The most significant development in black politics in South Africa over the past four years has been the reemergence of the African National Congress (ANC) as the most popular black nationalist movement.

This lays the groundwork for greater black militancy.

A public-opinion poll among blacks just carried out by the Johannesburg Star shows the growing support for the ANC among blacks. The ANC's share of the poll was almost equal to that of all other black nationalist movements put together.

These findings confirm what has seemed to be a general trend among politically articulate South African blacks since the crushing of the Black Consciousness Movement after the death in police custody in 1977 of its youthful leader, Steve Biko.

That trend of thinking, away from non-violence, casts the ANC more and more in the role of a traditional black liberation movement, ready to use sabotage and guerrilla warfare as weapons -- and equally ready to accept self-sacrifice in the process. The South African government is almost certainly correct in attributing the growing number of bombing incidents in the republic to the ANC.

he implications of all this for the government are ominous. These implications help explain some of the government's recent tough actions -- actions that, as so often happiness in such circumstances, stem from a deep, underlying fear about survival.

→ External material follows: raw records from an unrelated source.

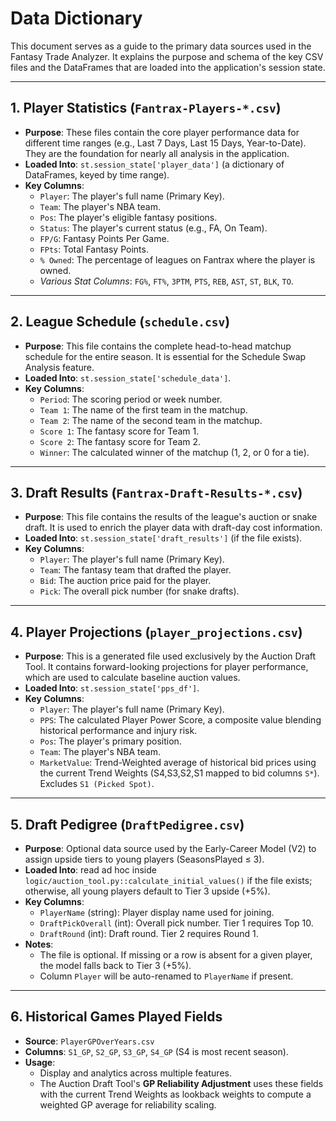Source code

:# Data Dictionary

This document serves as a guide to the primary data sources used in the Fantasy Trade Analyzer. It explains the purpose and schema of the key CSV files and the DataFrames that are loaded into the application's session state.

---

## 1. Player Statistics (`Fantrax-Players-*.csv`)

-   **Purpose**: These files contain the core player performance data for different time ranges (e.g., Last 7 Days, Last 15 Days, Year-to-Date). They are the foundation for nearly all analysis in the application.
-   **Loaded Into**: `st.session_state['player_data']` (a dictionary of DataFrames, keyed by time range).
-   **Key Columns**:
    -   `Player`: The player's full name (Primary Key).
    -   `Team`: The player's NBA team.
    -   `Pos`: The player's eligible fantasy positions.
    -   `Status`: The player's current status (e.g., FA, On Team).
    -   `FP/G`: Fantasy Points Per Game.
    -   `FPts`: Total Fantasy Points.
    -   `% Owned`: The percentage of leagues on Fantrax where the player is owned.
    -   *Various Stat Columns*: `FG%`, `FT%`, `3PTM`, `PTS`, `REB`, `AST`, `ST`, `BLK`, `TO`.

---

## 2. League Schedule (`schedule.csv`)

-   **Purpose**: This file contains the complete head-to-head matchup schedule for the entire season. It is essential for the Schedule Swap Analysis feature.
-   **Loaded Into**: `st.session_state['schedule_data']`.
-   **Key Columns**:
    -   `Period`: The scoring period or week number.
    -   `Team 1`: The name of the first team in the matchup.
    -   `Team 2`: The name of the second team in the matchup.
    -   `Score 1`: The fantasy score for Team 1.
    -   `Score 2`: The fantasy score for Team 2.
    -   `Winner`: The calculated winner of the matchup (1, 2, or 0 for a tie).

---

## 3. Draft Results (`Fantrax-Draft-Results-*.csv`)

-   **Purpose**: This file contains the results of the league's auction or snake draft. It is used to enrich the player data with draft-day cost information.
-   **Loaded Into**: `st.session_state['draft_results']` (if the file exists).
-   **Key Columns**:
    -   `Player`: The player's full name (Primary Key).
    -   `Team`: The fantasy team that drafted the player.
    -   `Bid`: The auction price paid for the player.
    -   `Pick`: The overall pick number (for snake drafts).

---

## 4. Player Projections (`player_projections.csv`)

-   **Purpose**: This is a generated file used exclusively by the Auction Draft Tool. It contains forward-looking projections for player performance, which are used to calculate baseline auction values.
-   **Loaded Into**: `st.session_state['pps_df']`.
-   **Key Columns**:
    -   `Player`: The player's full name (Primary Key).
    -   `PPS`: The calculated Player Power Score, a composite value blending historical performance and injury risk.
    -   `Pos`: The player's primary position.
    -   `Team`: The player's NBA team.
    -   `MarketValue`: Trend-Weighted average of historical bid prices using the current Trend Weights (S4,S3,S2,S1 mapped to bid columns `S*`). Excludes `S1 (Picked Spot)`.

---

## 5. Draft Pedigree (`DraftPedigree.csv`)

-   **Purpose**: Optional data source used by the Early-Career Model (V2) to assign upside tiers to young players (SeasonsPlayed ≤ 3).
-   **Loaded Into**: read ad hoc inside `logic/auction_tool.py::calculate_initial_values()` if the file exists; otherwise, all young players default to Tier 3 upside (+5%).
-   **Key Columns**:
    -   `PlayerName` (string): Player display name used for joining.
    -   `DraftPickOverall` (int): Overall pick number. Tier 1 requires Top 10.
    -   `DraftRound` (int): Draft round. Tier 2 requires Round 1.
-   **Notes**:
    -   The file is optional. If missing or a row is absent for a given player, the model falls back to Tier 3 (+5%).
    -   Column `Player` will be auto-renamed to `PlayerName` if present.

---

## 6. Historical Games Played Fields

-   **Source**: `PlayerGPOverYears.csv`
-   **Columns**: `S1_GP`, `S2_GP`, `S3_GP`, `S4_GP` (S4 is most recent season).
-   **Usage**:
    -   Display and analytics across multiple features.
    -   The Auction Draft Tool's **GP Reliability Adjustment** uses these fields with the current Trend Weights as lookback weights to compute a weighted GP average for reliability scaling.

The appeal of the ANC, established in the Johannesburg Star poll, is a warning to the government on the following counts:

* It proves that among politically aware blacks, the separate tribal homelands policy has not weakened the sense of overall black South African nationhood within the Republic of South Africa, since the ANC is a national organization in the latter sense. In other words, it raises a question whether the white policy of divide and rule will work.

* It marks a swing away from exclusive black nationalism -- the Black Consciousness Movement, for example, the Pan-africanist Congress, or Zulu leader Gatsha Buthelezi's Inkatha Movement -- bakc toward a black willingness to cooperate with white (and any other) radicals and idealists. The ANC, since its founding back in 1912, has always been multiracial.

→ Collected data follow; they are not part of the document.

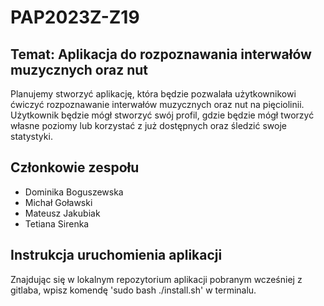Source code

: # PAP2023Z-Z19

## Temat: Aplikacja do rozpoznawania interwałów muzycznych oraz nut

Planujemy stworzyć aplikację, która będzie pozwalała użytkownikowi ćwiczyć rozpoznawanie interwałów muzycznych oraz 
nut na pięciolinii. Użytkownik będzie mógł stworzyć swój profil, gdzie będzie mógł tworzyć własne poziomy lub 
korzystać z już dostępnych oraz śledzić swoje statystyki.

## Członkowie zespołu

* Dominika Boguszewska
* Michał Goławski
* Mateusz Jakubiak
* Tetiana	Sirenka

## Instrukcja uruchomienia aplikacji

Znajdując się w lokalnym repozytorium aplikacji pobranym wcześniej z gitlaba, wpisz komendę 
'sudo bash ./install.sh' w terminalu.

* It keeps open a channel for communist involvement in South African race politics, since the ANC's multiracial policy has always provided an opening for nonblack communists (there are few if any black ones) to cooperate with or work within it as A political organization. For white Afrikaner nationalists, this is a nightmare contingency. They try to defend themselves against this by using the communist threat for propaganda purposes in the West.

But the ANC still has a long way to go before it can hope to get the white government either off balance or on the defensive. The political editor of the London Economist, in a masterly eight-page survey after visiting South Africa, writes:

"ANC bombing incidents have increased, though the primitiveness of the devices and the organization's inability to secure its agents' escape is regarded even by sympathetic observers as a sign of the chronic inefficiency and suscemptibility to informers. ANC training camps are a shambles, regularly vulnerable to South African hit squads. . . . [Zimbabwe Prime Minister] Robert Mugabe's reported view is that the ANC is nowhere near ready for him to risk his vital trade links with South Africa in its active support."

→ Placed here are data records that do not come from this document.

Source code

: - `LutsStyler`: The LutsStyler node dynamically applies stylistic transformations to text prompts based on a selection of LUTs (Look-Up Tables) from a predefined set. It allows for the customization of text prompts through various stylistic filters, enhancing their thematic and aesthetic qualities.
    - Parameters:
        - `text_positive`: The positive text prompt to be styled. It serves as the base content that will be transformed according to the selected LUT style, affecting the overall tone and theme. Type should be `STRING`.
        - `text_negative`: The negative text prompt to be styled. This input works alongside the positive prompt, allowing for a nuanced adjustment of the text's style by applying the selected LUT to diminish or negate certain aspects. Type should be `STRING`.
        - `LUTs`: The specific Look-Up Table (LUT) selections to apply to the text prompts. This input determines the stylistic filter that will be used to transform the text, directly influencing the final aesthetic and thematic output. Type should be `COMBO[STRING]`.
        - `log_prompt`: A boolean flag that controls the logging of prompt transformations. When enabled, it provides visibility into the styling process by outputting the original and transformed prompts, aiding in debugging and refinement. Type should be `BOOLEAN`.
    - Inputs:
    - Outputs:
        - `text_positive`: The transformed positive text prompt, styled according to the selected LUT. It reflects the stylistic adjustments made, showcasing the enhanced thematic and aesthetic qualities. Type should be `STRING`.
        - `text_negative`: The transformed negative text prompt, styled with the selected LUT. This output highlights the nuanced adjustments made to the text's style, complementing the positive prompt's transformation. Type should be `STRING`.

Those training camps and other ANC bases or supply lines have to be across the border in neighboring territories. Within South Africa itself, the ANC has been banned and illegal since 1960. Its leader, Nelson Mandela, is in Robin Island jail off the coast near Cape Town, serving a life sentence for treason and sabotage.

As the Economist writer said, the ANC camps in neighboring territories are intermittently the target of South Africa hitsquad swoops. An informer seized in such a raid last January on an ANC base near Maputo, the Mozambique capital, was the key witness in the Pretoria trial in August in which three ANC members in their 20s were sentenced to death for acts of sabotage. Such sentences are intended to deter, but to the frustration of the government, the courts have so far held up executions except in cases where there was loss of life.

Since the beginning of this month, there have been repeated bomb explosions and acts of sabotage in Maseru, the capital of Lesotho, an independent territory entirely surrounded by South Africa.

Its geography has made it the usual first stop for many black nationalists leaving South Africa to make their first contacts with ANC recruiters and await onward transport to training camps elsewhere in Africa -- or even in Eastern Europe or Cuba.

Some explain the Maseru explosions in terms of internal Lesotho politics. A more widely held view is that South Africa has a finger in them, intending them as a warning to Lesotho's prime minister, Chief Leabua Jonathan, to crack down on the ANC.

The reemergence of the ANC as a prime black nationalist force also explains the government's resumption in recent months of arresting white as well as black student activists. The authorities are aware that under ANC influence black-white student activist cooperation becomes more active.

One of those now in custody is Andrew Boraine, president of the white National Union of South African students. He is the son of a member of the opposition Progressive Federal Party in the South African Parliament. His family connection has not prevented the authorities from holding him in solitary confinement without trial.

Clearly the mood of the South African government is that the best way to make a point is to show who holds the whip.